Me: "Yes, I got it right here. Prepare jury instructions and.... motions in lime?"
Associate: "Um, you mean 'motions in limine.' Do you think you can handle those? I'll give you all the prior status reports and pleadings that you will need."
Me: "Sure, no problem. Actually, I'm pretty excited."
Associate: "Good."

Associate walks out of my office. I take a big breath, turn to my computer screen and immediately google "motions in limine." This is the epitome of being thrown into practice. You get to work on assignments you never knew existed with names you can barely pronounce. Like voir dire....who the hell came up with that term?

Then there's the jury instructions. The first ten jury instructions were kind of fun. You have to establish the elements and burdens of proof for each claim and try to present them in a coherent fashion to the jury. Except the pattern jury instructions are dripping with legalese. I re-read them and kept thinking to myself- really? I barely understand this definition of proximate cause and I went to lawschool. You're going to pull 12 random people off the street and talk to them about superceding causes unbroken by a direct chain of sequential events? Good luck with that. I might as well write all these jury instructions in Chinese. The jury can just decide which party is correct by which witnesses have the most realistic looking toupes.

Also, I have a beef with exhibit lists. Can someone please explain to me why I have to review an "exhibit list" containing 997 exhibits? Seriously? My poor brain can't handle it all. Why do we even need exhibits? I mean people swear to tell the truth (the whole truth and nothin' but the truth) anyway, right (ha ha)?

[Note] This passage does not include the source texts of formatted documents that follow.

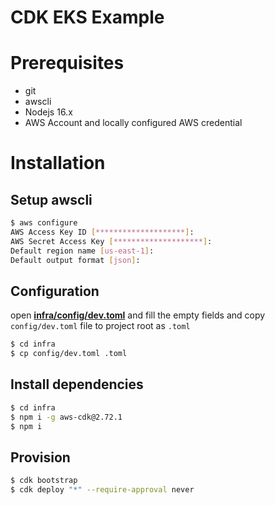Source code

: # CDK EKS Example

# Prerequisites

- git
- awscli
- Nodejs 16.x
- AWS Account and locally configured AWS credential

# Installation

## Setup awscli

```bash
$ aws configure
AWS Access Key ID [********************]:
AWS Secret Access Key [********************]:
Default region name [us-east-1]:
Default output format [json]:
```

## Configuration

open [**infra/config/dev.toml**](/infra/config/dev.toml) and fill the empty fields
and copy `config/dev.toml` file to project root as `.toml`

```bash
$ cd infra
$ cp config/dev.toml .toml
```

## Install dependencies

```bash
$ cd infra
$ npm i -g aws-cdk@2.72.1
$ npm i
```

## Provision

```bash
$ cdk bootstrap
$ cdk deploy "*" --require-approval never
```
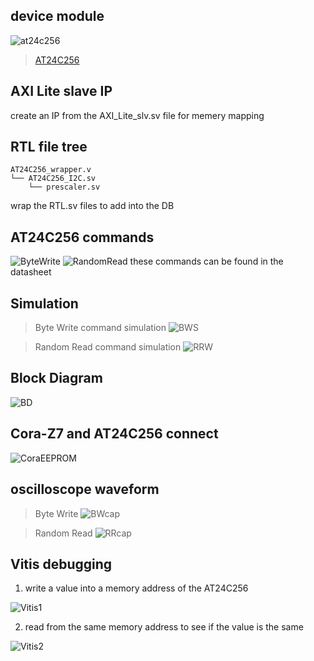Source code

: ## device module
![at24c256](https://github.com/Taeho-Cho/FPGA/assets/57129682/b466a221-2657-4e11-b12b-514313c54400)
> [AT24C256](https://pdf1.alldatasheet.co.kr/datasheet-pdf/view/574755/ATMEL/AT24C256.html)

## AXI Lite slave IP
create an IP from the AXI_Lite_slv.sv file for memery mapping

## RTL file tree
```
AT24C256_wrapper.v
└── AT24C256_I2C.sv
    └── prescaler.sv
```
wrap the RTL.sv files to add into the DB

## AT24C256 commands
![ByteWrite](https://github.com/Taeho-Cho/FPGA/assets/57129682/a2293599-5a30-4ae5-adce-46762bcc0950)
![RandomRead](https://github.com/Taeho-Cho/FPGA/assets/57129682/d8bf3a57-caf5-4540-bd90-63470a2891d6)
these commands can be found in the datasheet

## Simulation
> Byte Write command simulation
![BWS](https://github.com/Taeho-Cho/FPGA/assets/57129682/5783386e-6714-4edf-9a6b-4f41c4bac1da)

> Random Read command simulation
![RRW](https://github.com/Taeho-Cho/FPGA/assets/57129682/60e75774-2caf-4b5c-882a-e5499478fe2e)


## Block Diagram
![BD](https://github.com/Taeho-Cho/FPGA/assets/57129682/851de8ad-0d94-4a57-80a8-ac0e4c1a2464)

## Cora-Z7 and AT24C256 connect
![CoraEEPROM](https://github.com/Taeho-Cho/FPGA/assets/57129682/41700a46-ee67-4b9d-a851-d9598297661c)

## oscilloscope waveform
> Byte Write
![BWcap](https://github.com/Taeho-Cho/FPGA/assets/57129682/987a01a3-3ffc-4099-9066-288df4dd1589)

> Random Read
![RRcap](https://github.com/Taeho-Cho/FPGA/assets/57129682/67be3b50-9fde-4beb-bcd2-21b3e7136cd7)

## Vitis debugging



1. write a value into a memory address of the AT24C256

![Vitis1](https://github.com/Taeho-Cho/FPGA/assets/57129682/16773a7b-088e-4a0d-9ec3-ab1b50daeabd)

2. read from the same memory address to see if the value is the same

![Vitis2](https://github.com/Taeho-Cho/FPGA/assets/57129682/62e511c7-61db-4eca-af16-f8d4706215c3)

After I'm done with all that, I get to work on voir dire questions and a trial brief. Cool huh? Actually, I have no idea because I have never seen a single set of voir dire questions and I have no idea what a trial brief is! Let the fun begin!

The crazy thing is that most cases never get this close to trial. Many lawyers never really get a chance to do trial prep work. I should feel lucky that I get some of this experience so early on in my career. But I can't help but be amazed at how much of the trial prep for this high stakes case is being done by lawyers who have no idea what they are doing (me!). Then I reemember, in the field of law, you never have all the answers.

7 comments:

Shantelle said...

"Now, if Mr. Trotter wishes to vwah dyer the witness, I'm sure he's going to be mowah than satisfied."*

*some spellings altered to reflect Noo Yok accent

All life experiences can be summarized with My Cousin Vinny. SO excited for you, you kick A$$!

EH said...

Hee hee! You sound like me four years ago. I love it! I think we've all googled legal terms on the job. :)

Butterflyfish said...

Loves it.

LL said...

I don't know what I would do without google. I used it my first day in litigation and just about every day since :)

Sounds like you're getting awesome work - that's so great!

Ellen said...

Hello. I enjoy your blog, but I am wondering if you are concerned about a public blog containing statements that you have no idea what you are doing on the job (even if made in jest). I would just be concerned that given the adversarial nature of what you do the client (or even opposing counsel) could get upset or use the statements against you in some way? Good luck w/ trial.

Cee said...

Hi Ellen, good qt. In general, I'm not sure. In this particular instance though I am not worried. This isn't my case and my name is not going to be on any pleadings- I'm just assisting and all my work will be reviewed by the Partner. I think a lot of attorneys face the problem of not knowing exactly what they are doing- usually in law (at least in my experience), you are constantly dealing with new issues that you've never had to deal with before-no matter how many years of practice you have under your belt. The rules of ethics allow attorneys to take cases in areas of law in which they are inexperienced as long as they can become competent (through research and by asking other attorneys for guidance). Essentially this is what happens on a daily basis for me. I'm faced with all kinds of projects that i have never done before- I have to look up the applicable rules, apply the caselaw and seek the guidance of a partner.

In general I worry about being "discovered" by people i work with but at least I use a fake identity on this blog- of course, that's never fool proof. Ialso never specifically mention clients or the cases I'm working on. I think, for now, I'm ok with the risks of having a public blog. I may have to re-evaluate in the future though.

LEO said...

That's pretty great experience you're getting. The stuff you're working on sounds like the kind of fake assignments we were given for the bar exam performance tests. I don't currently have a desire to be in litigation, but it was pretty fun working on jury instructions and exhibit lists for 2-3 hours at a time, then being done.